The I-PASS Handoff Program, created to improve handoff miscommunications when providers change shifts, resulted in a 47 percent reduction in adverse events, a new study found.
The study, published Nov. 3 in the Journal of Hospital Medicine, engaged 32 diverse hospitals that included adult, pediatric, academic and community hospitals.
At each hospital, supervising physicians oversaw more than 3,000 patient handoffs before, during, and after program implementation and data collection. The I-PASS team also separately reviewed 1,620 written handoff documents.
I-PASS, a package of communication and training tools, stands for illness severity, patient summary, action list, situational awareness/contingency planning, and synthesis of the information by the incoming provider — in other words, the information that needs to be passed on during handoffs.

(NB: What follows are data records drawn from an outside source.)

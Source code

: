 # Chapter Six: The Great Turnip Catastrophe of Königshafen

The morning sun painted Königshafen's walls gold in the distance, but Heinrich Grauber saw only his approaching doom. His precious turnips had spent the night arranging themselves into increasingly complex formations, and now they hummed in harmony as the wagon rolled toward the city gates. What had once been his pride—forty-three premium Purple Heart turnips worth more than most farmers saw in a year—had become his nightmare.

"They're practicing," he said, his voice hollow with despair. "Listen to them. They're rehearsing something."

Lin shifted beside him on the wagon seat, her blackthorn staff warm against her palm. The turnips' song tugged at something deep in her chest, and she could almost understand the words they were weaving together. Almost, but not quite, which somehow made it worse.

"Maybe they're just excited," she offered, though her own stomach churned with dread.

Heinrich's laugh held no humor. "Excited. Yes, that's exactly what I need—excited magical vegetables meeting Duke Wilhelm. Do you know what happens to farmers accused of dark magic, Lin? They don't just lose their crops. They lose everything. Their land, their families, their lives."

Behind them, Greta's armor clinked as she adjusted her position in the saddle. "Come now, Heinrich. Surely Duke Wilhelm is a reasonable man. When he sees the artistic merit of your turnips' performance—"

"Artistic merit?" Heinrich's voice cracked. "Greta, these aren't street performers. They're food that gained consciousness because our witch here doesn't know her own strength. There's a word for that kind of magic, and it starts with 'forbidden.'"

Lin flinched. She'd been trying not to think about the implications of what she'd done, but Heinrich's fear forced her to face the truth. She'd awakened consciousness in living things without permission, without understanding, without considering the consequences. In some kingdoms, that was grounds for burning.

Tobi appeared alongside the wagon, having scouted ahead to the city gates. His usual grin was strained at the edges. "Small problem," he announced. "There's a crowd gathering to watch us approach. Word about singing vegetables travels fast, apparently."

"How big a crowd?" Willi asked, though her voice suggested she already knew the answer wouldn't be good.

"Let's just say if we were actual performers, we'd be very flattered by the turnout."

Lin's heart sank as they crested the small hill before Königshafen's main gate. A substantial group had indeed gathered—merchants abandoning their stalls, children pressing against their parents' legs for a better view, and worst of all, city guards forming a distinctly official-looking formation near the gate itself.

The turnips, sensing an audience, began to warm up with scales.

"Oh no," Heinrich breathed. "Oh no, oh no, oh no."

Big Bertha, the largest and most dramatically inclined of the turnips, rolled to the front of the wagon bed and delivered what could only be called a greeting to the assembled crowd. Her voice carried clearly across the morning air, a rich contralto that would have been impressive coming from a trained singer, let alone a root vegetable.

Boston Children's Hospital pediatricians Christopher Landrigan, MD, and Amy Starmer, MD, study authors and co-creators of the I-PASS system, were surprised to find the program's improvements were consistent across the board.

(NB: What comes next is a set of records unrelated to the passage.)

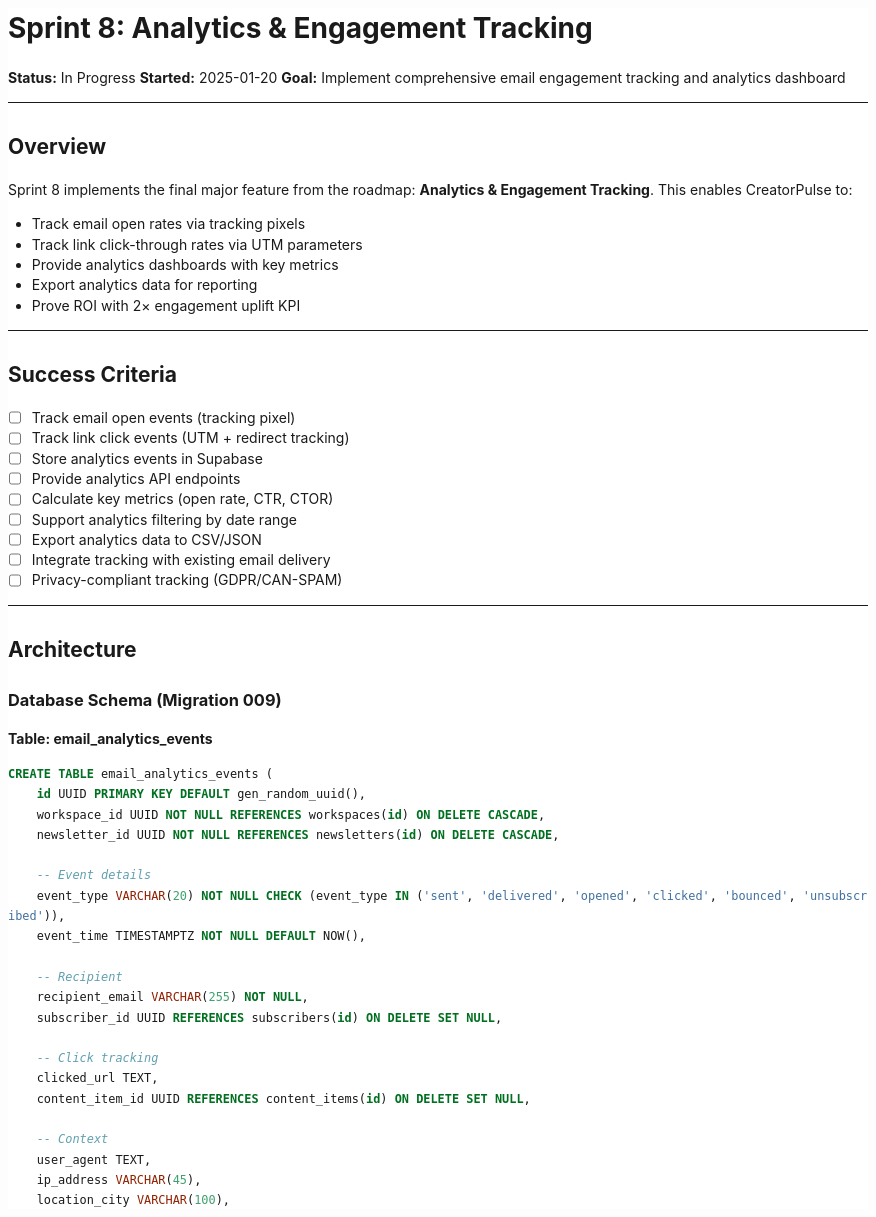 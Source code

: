 # Sprint 8: Analytics & Engagement Tracking

**Status:** In Progress
**Started:** 2025-01-20
**Goal:** Implement comprehensive email engagement tracking and analytics dashboard

---

## Overview

Sprint 8 implements the final major feature from the roadmap: **Analytics & Engagement Tracking**. This enables CreatorPulse to:
- Track email open rates via tracking pixels
- Track link click-through rates via UTM parameters
- Provide analytics dashboards with key metrics
- Export analytics data for reporting
- Prove ROI with 2× engagement uplift KPI

---

## Success Criteria

- [ ] Track email open events (tracking pixel)
- [ ] Track link click events (UTM + redirect tracking)
- [ ] Store analytics events in Supabase
- [ ] Provide analytics API endpoints
- [ ] Calculate key metrics (open rate, CTR, CTOR)
- [ ] Support analytics filtering by date range
- [ ] Export analytics data to CSV/JSON
- [ ] Integrate tracking with existing email delivery
- [ ] Privacy-compliant tracking (GDPR/CAN-SPAM)

---

## Architecture

### Database Schema (Migration 009)

**Table: email_analytics_events**
```sql
CREATE TABLE email_analytics_events (
    id UUID PRIMARY KEY DEFAULT gen_random_uuid(),
    workspace_id UUID NOT NULL REFERENCES workspaces(id) ON DELETE CASCADE,
    newsletter_id UUID NOT NULL REFERENCES newsletters(id) ON DELETE CASCADE,

    -- Event details
    event_type VARCHAR(20) NOT NULL CHECK (event_type IN ('sent', 'delivered', 'opened', 'clicked', 'bounced', 'unsubscribed')),
    event_time TIMESTAMPTZ NOT NULL DEFAULT NOW(),

    -- Recipient
    recipient_email VARCHAR(255) NOT NULL,
    subscriber_id UUID REFERENCES subscribers(id) ON DELETE SET NULL,

    -- Click tracking
    clicked_url TEXT,
    content_item_id UUID REFERENCES content_items(id) ON DELETE SET NULL,

    -- Context
    user_agent TEXT,
    ip_address VARCHAR(45),
    location_city VARCHAR(100),
```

"Handoff is a universal issue in healthcare," Dr. Landrigan said in a Dec. 2 news release from Boston Children's. "We think we've created a universal language for handoffs. The challenge now is to implement the program at scale across hospitals."
The study also found improvements in the completeness and quality of handoff communications: 66 percent of verbal handoffs were completed, and incoming providers were able to give a high-quality synthesis of information they received 83 percent of the time. Written handoffs were complete 74 percent of the time.
These findings come after a 2014 study in the New England Journal of Medicine, in which Dr. Starmer, Dr. Landrigan and colleagues implemented I-PASS at children's hospitals. Though they found improved communication and a 30 percent reduction in serious, preventable medical errors, they wanted to see if it would work with adults and in other types of hospitals.
Now, they want to expand the I-PASS program by co-founding a startup company, I-PASS Patient Safety Institute. The company is working with about 50 hospitals to launch handoff programs at scale and offering training, cloud-based tools and support for medical records systems.